Die 100.000 Euro Grenze für die Pflege der Eltern ist seit dem 1. Januar 2020 das entscheidende Kriterium. Vorher mussten Kinder häufig schon bei mittlerem Einkommen für die ungedeckten Heimkosten ihrer Eltern aufkommen. Heute gilt: Der Sozialhilfeträger übernimmt die Pflegelücke zunächst und holt sich vom Kind nur dann etwas zurück, wenn dessen Brutto-Jahreseinkommen 100.000 € übersteigt. Liegt das Einkommen darunter, besteht keine Unterhaltspflicht – unabhängig davon, wie hoch das Vermögen des Kindes ist.
Die Prüflogik des Rechners:
Unterhaltspflicht nur, wenn Brutto-Jahreseinkommen > 100.000 €
Einsatzbetrag = (bereinigtes Netto − Selbstbehalt) × 50 %
Gezahlter Unterhalt = min(Einsatzbetrag, ungedeckte Heimkosten)
Ein alleinstehender Sohn hat ein Brutto-Jahreseinkommen von 120.000 € und ein bereinigtes Netto von 4.000 € im Monat. Die ungedeckten Heimkosten seiner Mutter betragen 800 € monatlich.
| Schritt | Wert |
|---|---|
| Brutto-Jahreseinkommen | 120.000 € → über 100.000 € ⇒ unterhaltspflichtig |
| Bereinigtes Netto-Monatseinkommen | 4.000 € |
| − Selbstbehalt (alleinstehend) | − 2.650 € |
| Verteilungsmasse | 1.350 € |
| Einsatzbetrag (× 50 %) | 675 € |
| Ungedeckte Heimkosten | 800 € |
| Zumutbarer Elternunterhalt | 675 € / Monat |
Da der Einsatzbetrag (675 €) niedriger ist als die ungedeckten Heimkosten (800 €), zahlt der Sohn 675 € im Monat; die restlichen 125 € trägt weiterhin das Sozialamt. Der Rechner oben ermittelt für Ihre Werte, ob überhaupt eine Pflicht besteht und wie hoch der Unterhalt maximal ausfällt.
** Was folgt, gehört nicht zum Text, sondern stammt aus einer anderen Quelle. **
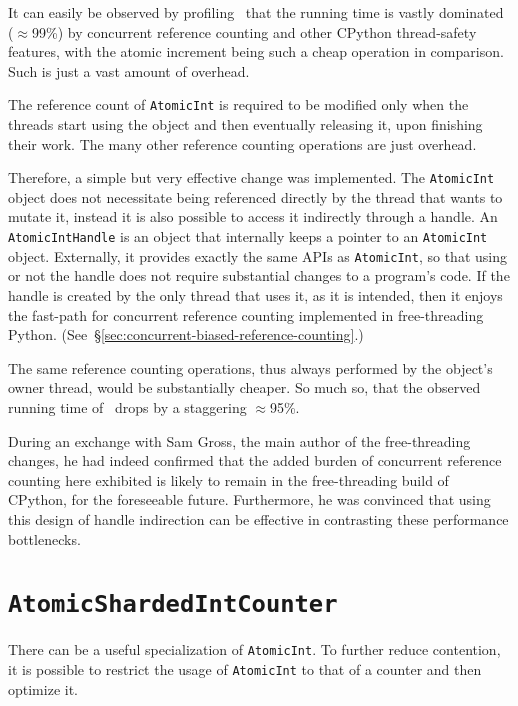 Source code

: It can easily be observed by profiling~\cite[examples/atomic\_int/counter.py]{cereggii} that the running time is vastly dominated ($\approx$99\%) by concurrent reference counting and other CPython thread-safety features, with the atomic increment being such a cheap operation in comparison.
Such is just a vast amount of overhead.

The reference count of \texttt{AtomicInt} is required to be modified only when the threads start using the object and then eventually releasing it, upon finishing their work.
The many other reference counting operations are just overhead.

Therefore, a simple but very effective change was implemented.
The \texttt{Atomic\-Int} object does not necessitate being referenced directly by the thread that wants to mutate it, instead it is also possible to access it indirectly through a handle.
An \texttt{AtomicIntHandle} is an object that internally keeps a pointer to an \texttt{AtomicInt} object.
Externally, it provides exactly the same APIs as \texttt{AtomicInt}, so that using or not the handle does not require substantial changes to a program's code.
If the handle is created by the only thread that uses it, as it is intended, then it enjoys the fast-path for concurrent reference counting implemented in free-threading Python.
(See~\S\ref{sec:concurrent-biased-reference-counting}.)

The same reference counting operations, thus always performed by the object's owner thread, would be substantially cheaper.
So much so, that the observed running time of~\cite[examples/atomic\_int/counter.py]{cereggii} drops by a staggering $\approx$95\%.

During an exchange with Sam Gross, the main author of the free-threading changes, he had indeed confirmed that the added burden of concurrent reference counting here exhibited is likely to remain in the free-threading build of CPython, for the foreseeable future.
Furthermore, he was convinced that using this design of handle indirection can be effective in contrasting these performance bottlenecks.


\section{\texttt{AtomicShardedIntCounter}}\label{sec:atomicshardedintcounter}

There can be a useful specialization of \texttt{AtomicInt}.
To further reduce contention, it is possible to restrict the usage of \texttt{AtomicInt} to that of a counter and then optimize it.

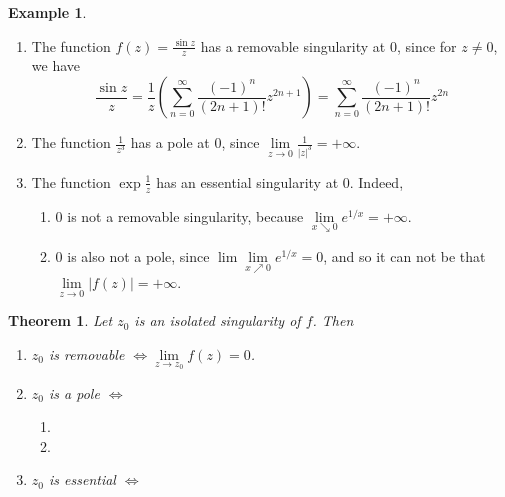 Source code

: \documentclass[12pt,openany]{book}
\newtheorem{theorem}{Theorem}[chapter]
\theoremstyle{definition}
\newtheorem{example}{Example}[section]
\newcommand{\of}[1]{\left( #1 \right)}
\newcommand{\abs}[1]{\left\lvert #1 \right\rvert}
\begin{document}
	\begin{example}
		\ \begin{enumerate}[(1)]
			\item The function $f(z)=\displaystyle\frac{\sin z}{z}$ has a removable singularity at $0$, since for $z\neq 0$, we have \[
			\frac{\sin z}{z}=\frac{1}{z}\of{\sum_{n=0}^\infty\frac{(-1)^n}{(2n+1)!}z^{2n+1}}=\sum_{n=0}^\infty\frac{(-1)^n}{(2n+1)!}z^{2n}
			\]
			\item The function $\displaystyle\frac{1}{z^3}$ has a pole at $0$, since $\displaystyle\lim\limits_{z\to 0}\frac{1}{\abs{z}^3}=+\infty$.
			\item The function $\exp\displaystyle\frac{1}{z}$ has an essential singularity at $0$. Indeed, \begin{enumerate}
				\item $0$ is not a removable singularity, because $\lim\limits_{x\searrow 0}e^{1/x}=+\infty$.
				\item $0$ is also not a pole, since $\lim\lim\limits_{x\nearrow 0}e^{1/x}=0$, and so it can not be that $\lim\limits_{z\to 0}\abs{f(z)}=+\infty$.
			\end{enumerate}
		\end{enumerate}
	\end{example}
	\vspace{8pt}
	\begin{tcolorbox}[colback=white,colframe=thmcolor,arc=5pt,title={\color{white}\bf Classification of Singularities via Limits}]
		\begin{theorem}
			Let $z_0$ is an isolated singularity of $f$. Then \begin{enumerate}[(1)]
				\item $z_0$ is removable $\iff\lim\limits_{z\to z_0}f(z)=0$.
				\item $z_0$ is a pole $\iff$ \begin{enumerate}
					\item 
					\item 
				\end{enumerate}
				\item $z_0$ is essential $\iff$
			\end{enumerate}
		\end{theorem}
	\end{tcolorbox}
	
	\begin{tcolorbox}[colback=white,colframe=defcolor,arc=5pt,title={\color{white}\bf }]
		
	\end{tcolorbox}	
	\begin{tcolorbox}[colback=white,colframe=defcolor,arc=5pt,title={\color{white}\bf }]
		
	\end{tcolorbox}	
	\begin{tcolorbox}[colback=white,colframe=defcolor,arc=5pt,title={\color{white}\bf }]
		
	\end{tcolorbox}
	
	
		
	
\end{document}
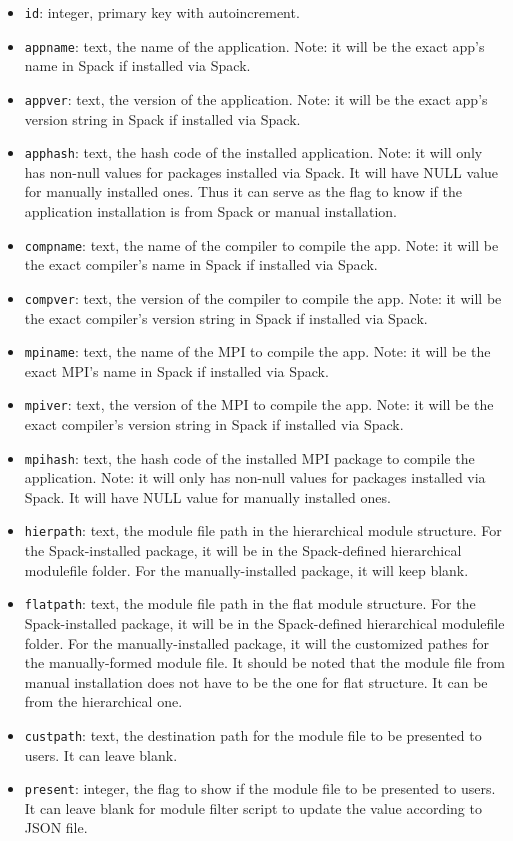 \documentclass[conference]{IEEEtran}
\begin{document}
\begin{itemize}
    \item \verb|id|: integer, primary key with autoincrement.
    \item \verb|appname|: text, the name of the application. Note: it will be the exact app's name in Spack if installed via Spack.
    \item \verb|appver|: text, the version of the application. Note: it will be the exact app's version string in Spack if installed via Spack.
    \item \verb|apphash|: text, the hash code of the installed application. Note: it will only has non-null values for packages installed via Spack. It will have NULL value for manually installed ones. Thus it can serve as the flag to know if the application installation is from Spack or manual installation.
    \item \verb|compname|: text, the name of the compiler to compile the app. Note: it will be the exact compiler's name in Spack if installed via Spack.
    \item \verb|compver|: text, the version of the compiler to compile the app. Note: it will be the exact compiler's version string in Spack if installed via Spack.
    \item \verb|mpiname|: text, the name of the MPI to compile the app. Note: it will be the exact MPI's name in Spack if installed via Spack.
    \item \verb|mpiver|: text, the version of the MPI to compile the app. Note: it will be the exact compiler's version string in Spack if installed via Spack.
    \item \verb|mpihash|: text, the hash code of the installed MPI package to compile the application. Note: it will only has non-null values for packages installed via Spack. It will have NULL value for manually installed ones. 
    \item \verb|hierpath|: text, the module file path in the hierarchical module structure. For the Spack-installed package, it will be in the Spack-defined hierarchical modulefile folder. For the manually-installed package, it will keep blank. 
    \item \verb|flatpath|: text, the module file path in the flat module structure. For the Spack-installed package, it will be in the Spack-defined hierarchical modulefile folder. For the manually-installed package, it will the customized pathes for the manually-formed module file. It should be noted that the module file from manual installation does not have to be the one for flat structure. It can be from the hierarchical one.
    \item \verb|custpath|: text, the destination path for the module file to be presented to users. It can leave blank.
    \item \verb|present|: integer, the flag to show if the module file to be presented to users. It can leave blank for module filter script to update the value according to JSON file.

\end{itemize}
\end{document}
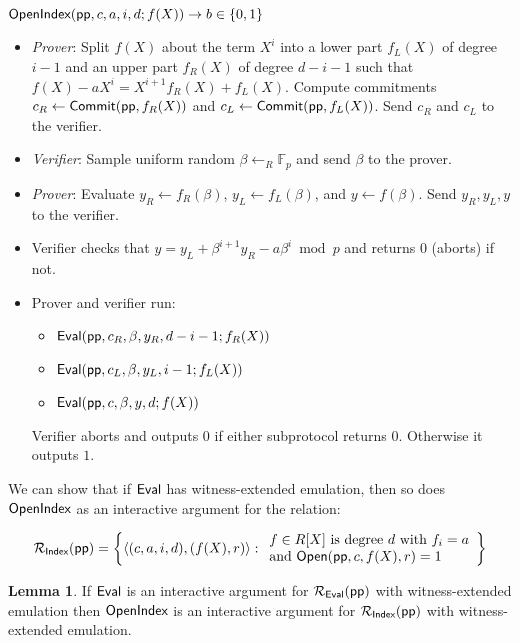 \documentclass{article}
\theoremstyle{definition}
\newtheorem{lemma}{Lemma}
\begin{document}
$\textsf{{OpenIndex}}(\textsf{pp}, c, a, i, d; f(X)) \rightarrow b \in \{0,1\}$
\begin{itemize}

\item \emph{Prover}: Split $f(X)$ about the term $X^i$ into a lower part $f_L(X)$ of degree $i -1$ and an upper part $f_R(X)$ of degree $d - i - 1$ such that $f(X) - a X^i = X^{i+1} f_R(X) + f_L(X)$. Compute commitments $c_R \leftarrow \textsf{{Commit}}(\textsf{pp}, f_R(X))$ and $c_L \leftarrow \textsf{{Commit}}(\textsf{pp}, f_L(X))$. Send $c_R$ and $c_L$ to the verifier. 

\item \emph{Verifier}: Sample uniform random  $\beta \leftarrow_R \mathbb{F}_p$ and send $\beta$ to the prover.

\item \emph{Prover}: Evaluate $y_R \leftarrow f_R(\beta)$, $y_L \leftarrow f_L(\beta)$, and $y \leftarrow f(\beta)$. Send $y_R, y_L, y$ to the verifier. 

\item Verifier checks that $y = y_L + \beta^{i+1} y_R - a \beta^i \bmod p$ and returns $0$ (aborts) if not.

\item Prover and verifier run: 
\begin {itemize} 
\item  $\textsf{{Eval}}(\textsf{pp}, c_R, \beta, y_R, d - i -1; f_R(X))$ 
\item $\textsf{{Eval}}(\textsf{pp}, c_L, \beta, y_L, i -1; f_L(X))$ 
\item $\textsf{{Eval}}(\textsf{pp}, c, \beta, y, d; f(X))$
\end{itemize} 
Verifier aborts and outputs $0$ if either subprotocol returns $0$. Otherwise it outputs $1$. 

\end{itemize}

We can show that if $\textsf{{Eval}}$ has witness-extended emulation, then so does $\textsf{{OpenIndex}}$ as an interactive argument for the relation: 

\[ 
\mathcal{R_\textsf{Index}}(\textsf{pp}) = \left\{
\langle (c, a, i, d), (f(X), r) \rangle
: 
\begin{array}{l} 
f \in R[X] \ \text{is degree} \ d \ \text{with} \ f_i = a \\ 
 \text{and} \ \textsf{{Open}}(\textsf{pp}, c, f(X), r) = 1 \\
\end{array}
\right\}
\] 


\begin{lemma} 
If $\textsf{{Eval}}$ is an interactive argument for $\mathcal{R_\textsf{Eval}}(\textsf{pp})$ with witness-extended emulation then $\textsf{{OpenIndex}}$ is an interactive argument for $\mathcal{R_\textsf{Index}}(\textsf{pp})$ with witness-extended emulation. 
\end{lemma}
\end{document}
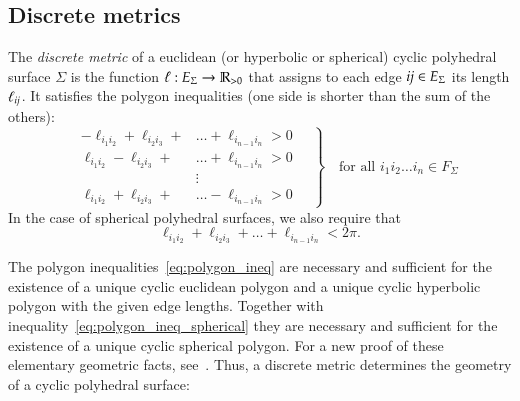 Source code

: \documentclass[Thesis]{subfiles}
\begin{document}

\subsection{Discrete metrics}
\label{sec:discrete_metrics}

The \emph{discrete metric} of a euclidean (or hyperbolic or spherical)
cyclic polyhedral surface $\Sigma$ is the function
$\ell:E_{\Sigma}\rightarrow\mathbb R_{>0}$ that assigns to each edge ${\it ij}
\in E_{\Sigma}$ its length $\ell_{\it ij}$.  It satisfies the polygon
inequalities (one side is shorter than the sum of the others):
\begin{equation}
\label{eq:polygon_ineq}
\left.
\quad
\begin{aligned}
-\ell_{i_{1}i_{2}}+\ell_{i_{2}i_{3}}+&\ldots+\ell_{i_{n-1}i_{n}}
>0\\
\ell_{i_{1}i_{2}}-\ell_{i_{2}i_{3}}+&\ldots+\ell_{i_{n-1}i_{n}}
>0\\
&\vdots\\
\ell_{i_{1}i_{2}}+\ell_{i_{2}i_{3}}+&\ldots-\ell_{i_{n-1}i_{n}}
>0
\end{aligned}
\quad
\right\}
\quad
\text{for all $i_{1}i_{2}\ldots i_{n}\in F_{\Sigma}$}
\end{equation}
In the case of spherical polyhedral surfaces, we also require that
\begin{equation}
  \label{eq:polygon_ineq_spherical}
  \ell_{i_{1}i_{2}}+\ell_{i_{2}i_{3}}+\ldots+\ell_{i_{n-1}i_{n}}
<2\pi.
\end{equation}

The polygon inequalities~\eqref{eq:polygon_ineq} are necessary and
sufficient for the existence of a unique cyclic euclidean polygon and
a unique cyclic hyperbolic polygon with the given edge
lengths. Together with inequality~\eqref{eq:polygon_ineq_spherical}
they are necessary and sufficient for the existence of a unique cyclic
spherical polygon. For a new proof of these elementary geometric
facts, see~\cite{KSS15}. Thus, a discrete metric determines the geometry of
a cyclic polyhedral surface:
\end{document}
Der Elternunterhalt Selbstbehalt 2026 ist bewusst hoch angesetzt, um die eigene Lebensführung der Kinder zu schützen. Üblich sind rund 2.650 € pro Monat für ein alleinstehendes Kind und etwa 5.300 € als Familienselbstbehalt für ein verheiratetes Kind. Nur das bereinigte Netto-Einkommen oberhalb dieses Selbstbehalts wird überhaupt für den Unterhalt herangezogen, und davon in der Regel nur die Hälfte. Vom Brutto werden zur Ermittlung des bereinigten Nettos zudem berücksichtigt: Steuern, Sozialabgaben, angemessene Altersvorsorge (bis 5 % des Bruttoeinkommens), Fahrtkosten, Kreditverpflichtungen und weitere unterhaltsrechtlich anerkannte Belastungen.
Beim Elternunterhalt Einkommen Rechner kommt nach Abzug des Selbstbehalts die sogenannte 50-Prozent-Regel zum Tragen: Der Betrag, der über dem Selbstbehalt liegt, wird nur zur Hälfte als zumutbarer Unterhalt angesetzt. Die andere Hälfte verbleibt dem Kind, weil ihm ein gewisser Anteil seines höheren Einkommens als Anreiz und zur eigenen Lebensführung erhalten bleiben soll. Die folgende Tabelle zeigt den Einsatzbetrag für ein alleinstehendes Kind (Selbstbehalt 2.650 €) bei verschiedenen bereinigten Netto-Einkommen.
| Bereinigtes Netto/Monat | über Selbstbehalt | Einsatzbetrag (50 %) |
|---|---|---|
| 3.000 € | 350 € | 175 € |
| 3.500 € | 850 € | 425 € |
| 4.000 € | 1.350 € | 675 € |
| 5.000 € | 2.350 € | 1.175 € |
| 6.000 € | 3.350 € | 1.675 € |
Der so ermittelte Einsatzbetrag ist die Obergrenze. Tatsächlich gezahlt wird immer nur so viel, wie zur Deckung der ungedeckten Heimkosten der Eltern erforderlich ist.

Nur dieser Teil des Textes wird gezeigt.